> **PROBLEM REQUIREMENTS**
Set out the records below again exactly; skip the images.

::: SUPPLIED MATERIAL :::

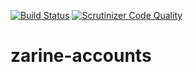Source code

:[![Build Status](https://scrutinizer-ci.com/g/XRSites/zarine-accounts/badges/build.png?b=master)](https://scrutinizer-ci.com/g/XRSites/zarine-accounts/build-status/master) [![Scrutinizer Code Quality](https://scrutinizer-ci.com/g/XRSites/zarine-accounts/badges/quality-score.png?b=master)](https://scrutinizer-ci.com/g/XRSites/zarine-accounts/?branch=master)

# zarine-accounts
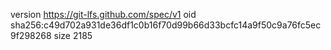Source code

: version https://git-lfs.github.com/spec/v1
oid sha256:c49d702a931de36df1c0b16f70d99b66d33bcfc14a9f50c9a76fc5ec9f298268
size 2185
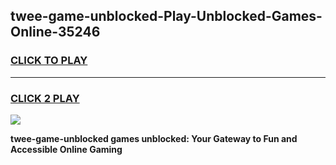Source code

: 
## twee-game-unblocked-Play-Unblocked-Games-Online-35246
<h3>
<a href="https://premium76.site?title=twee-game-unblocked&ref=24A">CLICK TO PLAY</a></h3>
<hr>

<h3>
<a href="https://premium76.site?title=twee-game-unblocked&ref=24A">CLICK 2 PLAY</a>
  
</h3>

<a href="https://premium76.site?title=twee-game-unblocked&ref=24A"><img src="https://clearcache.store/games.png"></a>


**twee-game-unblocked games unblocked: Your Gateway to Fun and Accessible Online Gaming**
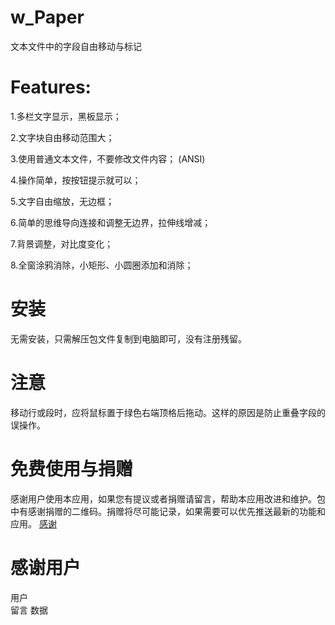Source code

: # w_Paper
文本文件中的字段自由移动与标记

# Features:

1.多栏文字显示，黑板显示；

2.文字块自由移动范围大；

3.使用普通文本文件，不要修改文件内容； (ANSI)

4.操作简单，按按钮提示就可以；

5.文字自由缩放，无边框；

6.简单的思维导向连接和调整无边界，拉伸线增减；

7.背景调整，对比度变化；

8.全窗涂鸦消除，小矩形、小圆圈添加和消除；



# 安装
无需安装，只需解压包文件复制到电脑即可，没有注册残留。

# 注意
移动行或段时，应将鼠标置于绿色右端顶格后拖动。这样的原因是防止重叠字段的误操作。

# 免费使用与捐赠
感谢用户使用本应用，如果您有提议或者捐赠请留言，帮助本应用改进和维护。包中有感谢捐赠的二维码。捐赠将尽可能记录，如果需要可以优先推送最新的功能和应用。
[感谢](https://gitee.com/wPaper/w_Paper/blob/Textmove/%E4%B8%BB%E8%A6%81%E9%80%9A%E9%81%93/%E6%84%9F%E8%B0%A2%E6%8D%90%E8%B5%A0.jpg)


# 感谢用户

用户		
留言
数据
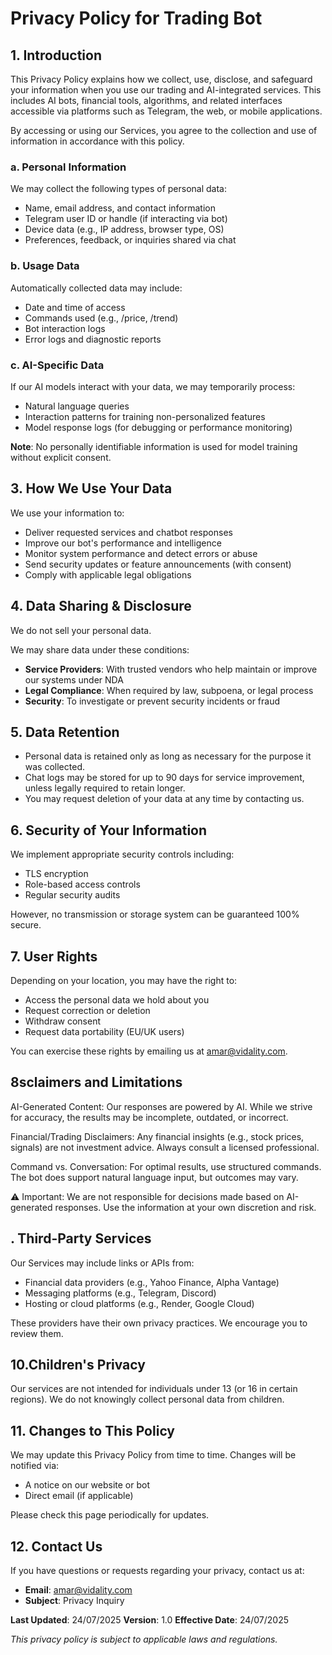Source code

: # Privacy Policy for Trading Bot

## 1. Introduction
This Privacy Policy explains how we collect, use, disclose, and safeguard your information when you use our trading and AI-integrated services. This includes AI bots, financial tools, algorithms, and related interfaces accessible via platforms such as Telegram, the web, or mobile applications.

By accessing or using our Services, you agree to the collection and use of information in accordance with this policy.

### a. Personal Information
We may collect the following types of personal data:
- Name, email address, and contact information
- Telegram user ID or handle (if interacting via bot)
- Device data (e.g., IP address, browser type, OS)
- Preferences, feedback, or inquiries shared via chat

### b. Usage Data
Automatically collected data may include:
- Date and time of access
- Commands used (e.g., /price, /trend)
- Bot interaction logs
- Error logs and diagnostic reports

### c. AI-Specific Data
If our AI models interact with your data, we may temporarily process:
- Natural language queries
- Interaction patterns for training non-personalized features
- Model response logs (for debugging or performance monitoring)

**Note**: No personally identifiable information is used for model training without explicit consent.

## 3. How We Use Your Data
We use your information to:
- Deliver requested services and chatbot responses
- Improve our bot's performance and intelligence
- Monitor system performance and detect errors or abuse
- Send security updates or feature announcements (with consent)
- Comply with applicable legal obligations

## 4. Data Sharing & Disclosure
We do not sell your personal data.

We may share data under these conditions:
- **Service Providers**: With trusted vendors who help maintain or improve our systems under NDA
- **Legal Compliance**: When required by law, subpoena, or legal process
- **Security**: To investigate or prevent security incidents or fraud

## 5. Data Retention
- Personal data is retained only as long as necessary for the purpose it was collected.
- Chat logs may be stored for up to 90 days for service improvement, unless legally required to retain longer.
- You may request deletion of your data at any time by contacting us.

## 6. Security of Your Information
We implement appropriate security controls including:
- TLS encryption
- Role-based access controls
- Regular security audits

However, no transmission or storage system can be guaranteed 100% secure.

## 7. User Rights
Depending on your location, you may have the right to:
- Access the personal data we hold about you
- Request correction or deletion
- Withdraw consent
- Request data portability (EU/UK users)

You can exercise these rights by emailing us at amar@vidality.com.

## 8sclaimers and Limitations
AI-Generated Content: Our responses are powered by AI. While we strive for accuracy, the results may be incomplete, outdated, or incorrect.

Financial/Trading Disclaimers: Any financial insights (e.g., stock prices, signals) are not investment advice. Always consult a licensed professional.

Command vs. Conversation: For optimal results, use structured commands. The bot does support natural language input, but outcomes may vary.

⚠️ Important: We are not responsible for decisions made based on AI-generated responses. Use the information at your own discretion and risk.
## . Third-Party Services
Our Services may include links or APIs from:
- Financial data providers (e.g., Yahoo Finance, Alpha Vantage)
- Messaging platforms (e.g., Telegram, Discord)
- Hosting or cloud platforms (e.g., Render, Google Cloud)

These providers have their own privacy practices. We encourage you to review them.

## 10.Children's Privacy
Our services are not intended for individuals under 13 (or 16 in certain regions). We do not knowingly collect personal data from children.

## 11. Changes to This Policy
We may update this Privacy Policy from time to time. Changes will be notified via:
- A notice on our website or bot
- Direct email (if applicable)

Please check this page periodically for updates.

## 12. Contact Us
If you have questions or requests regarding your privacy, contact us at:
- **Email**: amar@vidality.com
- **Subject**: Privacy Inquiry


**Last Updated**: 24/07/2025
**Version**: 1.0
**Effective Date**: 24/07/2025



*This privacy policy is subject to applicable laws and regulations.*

:::

> **ANSWER FOR THE TASK**
Source code

:[![Build Status](https://scrutinizer-ci.com/g/XRSites/zarine-accounts/badges/build.png?b=master)](https://scrutinizer-ci.com/g/XRSites/zarine-accounts/build-status/master) [![Scrutinizer Code Quality](https://scrutinizer-ci.com/g/XRSites/zarine-accounts/badges/quality-score.png?b=master)](https://scrutinizer-ci.com/g/XRSites/zarine-accounts/?branch=master)

# zarine-accounts
Source code

: version https://git-lfs.github.com/spec/v1
oid sha256:c49d702a931de36df1c0b16f70d99b66d33bcfc14a9f50c9a76fc5ec9f298268
size 2185
Source code

: 
## twee-game-unblocked-Play-Unblocked-Games-Online-35246
<h3>
<a href="https://premium76.site?title=twee-game-unblocked&ref=24A">CLICK TO PLAY</a></h3>
<hr>

<h3>
<a href="https://premium76.site?title=twee-game-unblocked&ref=24A">CLICK 2 PLAY</a>
  
</h3>

<a href="https://premium76.site?title=twee-game-unblocked&ref=24A"><img src="https://clearcache.store/games.png"></a>


**twee-game-unblocked games unblocked: Your Gateway to Fun and Accessible Online Gaming**
Source code

: # w_Paper
文本文件中的字段自由移动与标记

# Features:

1.多栏文字显示，黑板显示；

2.文字块自由移动范围大；

3.使用普通文本文件，不要修改文件内容； (ANSI)

4.操作简单，按按钮提示就可以；

5.文字自由缩放，无边框；

6.简单的思维导向连接和调整无边界，拉伸线增减；

7.背景调整，对比度变化；

8.全窗涂鸦消除，小矩形、小圆圈添加和消除；



# 安装
无需安装，只需解压包文件复制到电脑即可，没有注册残留。

# 注意
移动行或段时，应将鼠标置于绿色右端顶格后拖动。这样的原因是防止重叠字段的误操作。

# 免费使用与捐赠
感谢用户使用本应用，如果您有提议或者捐赠请留言，帮助本应用改进和维护。包中有感谢捐赠的二维码。捐赠将尽可能记录，如果需要可以优先推送最新的功能和应用。
[感谢](https://gitee.com/wPaper/w_Paper/blob/Textmove/%E4%B8%BB%E8%A6%81%E9%80%9A%E9%81%93/%E6%84%9F%E8%B0%A2%E6%8D%90%E8%B5%A0.jpg)


# 感谢用户

用户		
留言
数据
Source code

: # Privacy Policy for Trading Bot

## 1. Introduction
This Privacy Policy explains how we collect, use, disclose, and safeguard your information when you use our trading and AI-integrated services. This includes AI bots, financial tools, algorithms, and related interfaces accessible via platforms such as Telegram, the web, or mobile applications.

By accessing or using our Services, you agree to the collection and use of information in accordance with this policy.

### a. Personal Information
We may collect the following types of personal data:
- Name, email address, and contact information
- Telegram user ID or handle (if interacting via bot)
- Device data (e.g., IP address, browser type, OS)
- Preferences, feedback, or inquiries shared via chat

### b. Usage Data
Automatically collected data may include:
- Date and time of access
- Commands used (e.g., /price, /trend)
- Bot interaction logs
- Error logs and diagnostic reports

### c. AI-Specific Data
If our AI models interact with your data, we may temporarily process:
- Natural language queries
- Interaction patterns for training non-personalized features
- Model response logs (for debugging or performance monitoring)

**Note**: No personally identifiable information is used for model training without explicit consent.

## 3. How We Use Your Data
We use your information to:
- Deliver requested services and chatbot responses
- Improve our bot's performance and intelligence
- Monitor system performance and detect errors or abuse
- Send security updates or feature announcements (with consent)
- Comply with applicable legal obligations

## 4. Data Sharing & Disclosure
We do not sell your personal data.

We may share data under these conditions:
- **Service Providers**: With trusted vendors who help maintain or improve our systems under NDA
- **Legal Compliance**: When required by law, subpoena, or legal process
- **Security**: To investigate or prevent security incidents or fraud

## 5. Data Retention
- Personal data is retained only as long as necessary for the purpose it was collected.
- Chat logs may be stored for up to 90 days for service improvement, unless legally required to retain longer.
- You may request deletion of your data at any time by contacting us.

## 6. Security of Your Information
We implement appropriate security controls including:
- TLS encryption
- Role-based access controls
- Regular security audits

However, no transmission or storage system can be guaranteed 100% secure.

## 7. User Rights
Depending on your location, you may have the right to:
- Access the personal data we hold about you
- Request correction or deletion
- Withdraw consent
- Request data portability (EU/UK users)

You can exercise these rights by emailing us at amar@vidality.com.

## 8sclaimers and Limitations
AI-Generated Content: Our responses are powered by AI. While we strive for accuracy, the results may be incomplete, outdated, or incorrect.

Financial/Trading Disclaimers: Any financial insights (e.g., stock prices, signals) are not investment advice. Always consult a licensed professional.

Command vs. Conversation: For optimal results, use structured commands. The bot does support natural language input, but outcomes may vary.

⚠️ Important: We are not responsible for decisions made based on AI-generated responses. Use the information at your own discretion and risk.
## . Third-Party Services
Our Services may include links or APIs from:
- Financial data providers (e.g., Yahoo Finance, Alpha Vantage)
- Messaging platforms (e.g., Telegram, Discord)
- Hosting or cloud platforms (e.g., Render, Google Cloud)

These providers have their own privacy practices. We encourage you to review them.

## 10.Children's Privacy
Our services are not intended for individuals under 13 (or 16 in certain regions). We do not knowingly collect personal data from children.

## 11. Changes to This Policy
We may update this Privacy Policy from time to time. Changes will be notified via:
- A notice on our website or bot
- Direct email (if applicable)

Please check this page periodically for updates.

## 12. Contact Us
If you have questions or requests regarding your privacy, contact us at:
- **Email**: amar@vidality.com
- **Subject**: Privacy Inquiry


**Last Updated**: 24/07/2025
**Version**: 1.0
**Effective Date**: 24/07/2025



*This privacy policy is subject to applicable laws and regulations.*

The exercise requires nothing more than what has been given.